The Goddess Shines on America

Chapter 42: , To beer lids

   Gates quickly understood the whole thing.

   When receiving the express delivery this morning, as the nanny for 80% of the company's employees, and the "mother" of more than fifty programmers, Lubao routinely took care of all the trivial matters, including unpacking the express.

   It’s just that the express delivery is slightly different this time. It’s not a breakfast milk ordered on schedule, nor a bundle of toilet paper or office supplies, but a cassette.

  Anyone who knows computers knows that computer data is stored on magnetic tapes. Although as early as four years ago, two former IBM employees founded a company called Seagate, and developed a 5.25-inch 5MB hard drive, which made this kind of guy who was two refrigerators big at the beginning practical. But up to now, magnetic tape is still the mainstream storage product.

   Therefore, after Lobo realized that it was just a cassette tape, although it was surprised that it had only one cassette and was not used as a bulk purchase of office supplies, it still routinely put it together with other tapes.

It stands to reason that things shouldn’t happen too fast. After all, although this tape is now "arrived", since it is treated as an office item—someone won’t buy such items until they run out—it’s natural. Will not be used immediately.

   But it's a coincidence that it was Paul Allen himself. The computer tape he was using had a problem.
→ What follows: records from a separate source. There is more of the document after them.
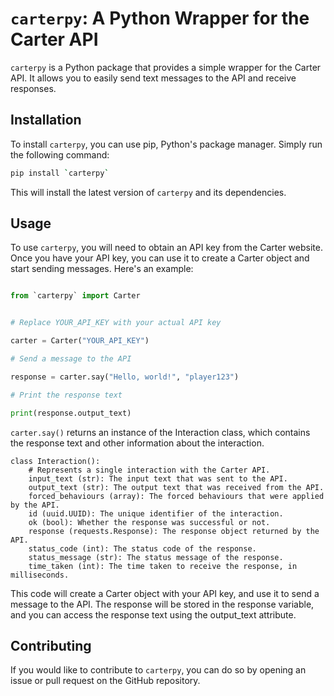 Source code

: # `carterpy`: A Python Wrapper for the Carter API

`carterpy` is a Python package that provides a simple wrapper for the Carter API. It allows you to easily send text messages to the API and receive responses.

## Installation

To install `carterpy`, you can use pip, Python's package manager. Simply run the following command:

```bash
pip install `carterpy`
```

This will install the latest version of `carterpy` and its dependencies.

## Usage

To use `carterpy`, you will need to obtain an API key from the Carter website. Once you have your API key, you can use it to create a Carter object and start sending messages. Here's an example:

```python

from `carterpy` import Carter


# Replace YOUR_API_KEY with your actual API key

carter = Carter("YOUR_API_KEY")

# Send a message to the API

response = carter.say("Hello, world!", "player123")

# Print the response text

print(response.output_text)

```

`carter.say()` returns an instance of the Interaction class, which contains the response text and other information about the interaction.

```text
class Interaction():
    # Represents a single interaction with the Carter API.
    input_text (str): The input text that was sent to the API.
    output_text (str): The output text that was received from the API.
    forced_behaviours (array): The forced behaviours that were applied by the API.
    id (uuid.UUID): The unique identifier of the interaction.
    ok (bool): Whether the response was successful or not.
    response (requests.Response): The response object returned by the API.
    status_code (int): The status code of the response.
    status_message (str): The status message of the response.
    time_taken (int): The time taken to receive the response, in milliseconds.
```

This code will create a Carter object with your API key, and use it to send a message to the API. The response will be stored in the response variable, and you can access the response text using the output_text attribute.

## Contributing

If you would like to contribute to `carterpy`, you can do so by opening an issue or pull request on the GitHub repository.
In order to save time, he slipped that tape into the computer.

   Then, as one of the top programmers in the world, he was completely shocked.
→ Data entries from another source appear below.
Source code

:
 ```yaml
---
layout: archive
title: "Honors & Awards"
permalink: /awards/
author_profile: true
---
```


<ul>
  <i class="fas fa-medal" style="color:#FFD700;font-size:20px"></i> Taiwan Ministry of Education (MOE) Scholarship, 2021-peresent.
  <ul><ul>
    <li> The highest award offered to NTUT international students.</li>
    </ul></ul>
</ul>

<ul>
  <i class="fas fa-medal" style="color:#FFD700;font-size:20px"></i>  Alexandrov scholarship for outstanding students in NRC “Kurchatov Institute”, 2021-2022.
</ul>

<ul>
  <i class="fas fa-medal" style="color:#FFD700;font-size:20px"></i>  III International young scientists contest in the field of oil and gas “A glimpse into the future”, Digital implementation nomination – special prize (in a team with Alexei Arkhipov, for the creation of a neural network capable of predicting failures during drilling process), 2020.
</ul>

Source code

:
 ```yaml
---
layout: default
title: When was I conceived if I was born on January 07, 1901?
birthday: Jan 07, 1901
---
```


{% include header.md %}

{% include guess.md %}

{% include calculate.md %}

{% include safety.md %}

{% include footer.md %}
   The contents of the tape were obviously encrypted, only showing Alan an executable program, and after opening it, he discovered that it was actually an operating system installation program!

   "Yes, an operating system, Bill, look at it for yourself."

  On Allen’s computer screen, the familiar, dark, white English DOS interface is not there. What you can see is an extremely beautiful colorful pattern interface. With the intuitive feeling brought by the pattern, Gates instantly understood the functions of several of the icons at a glance.

"Program Manager, Calendar, Business Card, Notepad, Terminal, Calculator, Clock, Control Panel, PIF Editor, Print Spooler, Clipboard, RAM Drive, WordPad, Drawing, Um...There are also Reversi games !?"

   is not just a novel interface, while using it, Gates has noticed that this "operating system" obviously requires the use of a mouse. It’s also because Apple’s "Lisa" launched last year is equipped with a new mouse as standard, and Microsoft, as a research on competitors' products, of course bought some, otherwise, now, I am afraid that this "operating system" will not be used!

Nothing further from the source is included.